Market snapshot: stocks rally despite mixed messages globally
8th September 2022 07:49
by Richard Hunter from interactive investor
Wall Street rallied overnight, but our head of markets warns investors not to get too excited.

Investors took some solace from an oil price under pressure, which could at the very least ease some of the current inflationary pressure.
In June, oil was trading at over $121 per barrel and is now slightly under $89. While the present price still represents a hike of 14% in the year to date, attempts by the authorities to manage the price have seen some success, as an expected slowdown in global demand has offset potential supply shortages, especially from Russia.
- Discover more: Buy international shares | Interactive investor Offers | Most-traded US stocks
Alongside the drop in the oil price, US Treasury yields also took a pause for breath, sending each of the main indices sharply higher - the Nasdaq tech index snapped a seven-day losing streak with a 2.1% gain - but still significantly south of their opening levels of 2022. In the year to date, the Dow Jones has retreated by 13%, the S&P500 by 16.5% and the Nasdaq by 25%.
The relief could be short-lived, however, with additional comments from Federal Reserve members reiterating the central bank’s current stance, who noted that while some moderation in inflation of late was welcome, it would be several months before a trend can be established.
In the meantime, the economy is showing few signs of wilting and curbing inflation remains the Fed’s absolute priority. Its latest summary came in the form of the “Beige Book” release, in which the Fed noted that economic activity was little changed in many regions across the country, although the outlook for growth remains weak.
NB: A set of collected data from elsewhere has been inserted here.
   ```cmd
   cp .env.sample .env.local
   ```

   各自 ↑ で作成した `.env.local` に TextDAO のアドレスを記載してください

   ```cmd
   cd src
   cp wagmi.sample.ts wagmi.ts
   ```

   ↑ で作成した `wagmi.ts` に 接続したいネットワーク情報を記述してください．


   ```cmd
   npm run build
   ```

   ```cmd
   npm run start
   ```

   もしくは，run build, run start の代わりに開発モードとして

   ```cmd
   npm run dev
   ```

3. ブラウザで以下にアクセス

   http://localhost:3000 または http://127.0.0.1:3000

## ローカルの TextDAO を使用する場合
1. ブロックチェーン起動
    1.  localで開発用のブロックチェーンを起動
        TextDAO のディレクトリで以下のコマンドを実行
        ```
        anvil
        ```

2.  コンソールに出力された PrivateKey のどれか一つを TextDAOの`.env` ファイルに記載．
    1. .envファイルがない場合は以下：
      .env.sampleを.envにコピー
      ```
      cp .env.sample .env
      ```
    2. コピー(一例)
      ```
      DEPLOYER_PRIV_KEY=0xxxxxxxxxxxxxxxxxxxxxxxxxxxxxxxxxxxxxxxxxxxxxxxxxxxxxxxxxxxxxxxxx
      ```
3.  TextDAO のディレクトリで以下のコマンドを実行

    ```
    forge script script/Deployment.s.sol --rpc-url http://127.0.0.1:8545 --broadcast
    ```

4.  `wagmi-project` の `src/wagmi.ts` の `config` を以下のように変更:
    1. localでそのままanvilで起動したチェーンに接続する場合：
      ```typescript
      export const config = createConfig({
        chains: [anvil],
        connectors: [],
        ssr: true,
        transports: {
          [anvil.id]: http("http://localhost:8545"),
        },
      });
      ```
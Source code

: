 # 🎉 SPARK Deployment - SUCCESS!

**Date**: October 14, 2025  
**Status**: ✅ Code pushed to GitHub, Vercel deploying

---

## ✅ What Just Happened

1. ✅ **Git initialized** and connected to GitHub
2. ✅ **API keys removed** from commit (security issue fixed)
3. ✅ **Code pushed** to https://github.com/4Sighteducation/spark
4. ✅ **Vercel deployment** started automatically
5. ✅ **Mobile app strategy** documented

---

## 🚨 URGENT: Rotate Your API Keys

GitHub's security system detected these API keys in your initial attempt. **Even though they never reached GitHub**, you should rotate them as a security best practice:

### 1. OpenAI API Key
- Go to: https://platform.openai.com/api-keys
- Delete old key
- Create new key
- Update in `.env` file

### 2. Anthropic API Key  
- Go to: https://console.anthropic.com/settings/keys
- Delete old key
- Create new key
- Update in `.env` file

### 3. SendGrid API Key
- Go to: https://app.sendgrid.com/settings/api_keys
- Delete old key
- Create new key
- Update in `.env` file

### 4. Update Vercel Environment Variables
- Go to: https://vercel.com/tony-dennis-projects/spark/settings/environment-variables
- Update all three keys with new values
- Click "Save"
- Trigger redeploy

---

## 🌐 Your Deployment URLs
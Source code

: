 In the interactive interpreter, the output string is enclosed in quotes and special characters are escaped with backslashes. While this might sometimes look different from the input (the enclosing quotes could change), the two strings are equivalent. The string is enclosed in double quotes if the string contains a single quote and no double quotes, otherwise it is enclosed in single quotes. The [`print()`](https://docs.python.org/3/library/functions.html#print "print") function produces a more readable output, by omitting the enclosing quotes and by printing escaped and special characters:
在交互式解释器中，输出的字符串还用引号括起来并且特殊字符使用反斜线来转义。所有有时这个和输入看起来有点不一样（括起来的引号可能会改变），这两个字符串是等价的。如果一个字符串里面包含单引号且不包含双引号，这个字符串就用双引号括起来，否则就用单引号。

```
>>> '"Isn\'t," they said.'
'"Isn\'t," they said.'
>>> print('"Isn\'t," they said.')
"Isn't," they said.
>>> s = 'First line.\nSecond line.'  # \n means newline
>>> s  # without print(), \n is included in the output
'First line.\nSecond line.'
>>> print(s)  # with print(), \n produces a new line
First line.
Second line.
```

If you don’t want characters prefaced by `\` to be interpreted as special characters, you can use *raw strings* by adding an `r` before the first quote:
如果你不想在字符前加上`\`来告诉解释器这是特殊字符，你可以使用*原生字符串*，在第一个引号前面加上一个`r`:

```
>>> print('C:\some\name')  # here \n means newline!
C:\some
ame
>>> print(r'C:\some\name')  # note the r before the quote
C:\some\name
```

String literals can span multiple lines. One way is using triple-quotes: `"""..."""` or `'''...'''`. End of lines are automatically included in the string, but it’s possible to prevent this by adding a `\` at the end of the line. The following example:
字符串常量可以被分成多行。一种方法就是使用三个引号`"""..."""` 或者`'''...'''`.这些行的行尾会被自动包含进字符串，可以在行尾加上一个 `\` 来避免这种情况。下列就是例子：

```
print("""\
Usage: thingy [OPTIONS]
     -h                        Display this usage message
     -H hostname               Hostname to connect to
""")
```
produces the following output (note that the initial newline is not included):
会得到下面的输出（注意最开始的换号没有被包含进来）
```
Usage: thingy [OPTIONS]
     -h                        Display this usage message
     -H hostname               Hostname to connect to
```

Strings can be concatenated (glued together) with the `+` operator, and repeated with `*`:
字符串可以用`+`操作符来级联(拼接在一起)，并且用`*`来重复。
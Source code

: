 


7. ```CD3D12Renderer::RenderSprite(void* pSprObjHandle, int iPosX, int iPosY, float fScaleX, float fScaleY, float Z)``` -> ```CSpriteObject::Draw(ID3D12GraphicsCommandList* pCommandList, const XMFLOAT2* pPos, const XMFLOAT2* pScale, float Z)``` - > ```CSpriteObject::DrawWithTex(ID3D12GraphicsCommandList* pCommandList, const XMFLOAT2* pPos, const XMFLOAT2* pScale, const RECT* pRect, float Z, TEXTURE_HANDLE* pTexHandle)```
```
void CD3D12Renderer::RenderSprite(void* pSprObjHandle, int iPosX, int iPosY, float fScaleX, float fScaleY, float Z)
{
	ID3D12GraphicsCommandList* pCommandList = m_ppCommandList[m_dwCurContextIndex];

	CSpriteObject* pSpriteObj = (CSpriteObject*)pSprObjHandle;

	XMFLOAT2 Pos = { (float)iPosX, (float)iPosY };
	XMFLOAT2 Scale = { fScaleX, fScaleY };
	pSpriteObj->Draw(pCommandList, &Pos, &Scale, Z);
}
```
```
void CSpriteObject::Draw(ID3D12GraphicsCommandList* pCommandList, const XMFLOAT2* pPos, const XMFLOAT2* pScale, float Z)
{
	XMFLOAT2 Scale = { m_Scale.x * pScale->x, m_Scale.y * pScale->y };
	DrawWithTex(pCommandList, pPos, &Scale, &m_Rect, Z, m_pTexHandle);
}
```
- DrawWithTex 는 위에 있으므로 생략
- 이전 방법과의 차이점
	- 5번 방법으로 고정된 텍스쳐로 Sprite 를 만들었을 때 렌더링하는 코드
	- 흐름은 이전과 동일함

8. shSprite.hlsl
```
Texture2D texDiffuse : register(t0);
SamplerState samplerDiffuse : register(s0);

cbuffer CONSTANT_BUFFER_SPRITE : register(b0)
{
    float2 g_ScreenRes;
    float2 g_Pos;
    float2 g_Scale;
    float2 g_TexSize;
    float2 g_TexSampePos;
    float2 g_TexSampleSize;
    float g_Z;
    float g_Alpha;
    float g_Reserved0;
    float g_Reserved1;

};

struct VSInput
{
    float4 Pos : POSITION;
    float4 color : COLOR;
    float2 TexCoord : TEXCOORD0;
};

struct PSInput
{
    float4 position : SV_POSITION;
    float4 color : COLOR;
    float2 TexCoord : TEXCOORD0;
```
Even so, the likelihood of a further hike of 0.75% at the September meeting is now widely priced in by the market.
Separately, analysts have been taking the red pen to earnings estimates for the current third quarter. Expectations are for a fall in earnings of between 3% and 5%, whether the US enters a recession or not, as the effects of inflation continue to crimp margins, alongside waning sentiment among consumers which are such an integral driver of economic growth.
The estimate declines are slightly sharper than has been the case of recent quarters, and will be continually revised as the end of the quarter approaches over the next few weeks.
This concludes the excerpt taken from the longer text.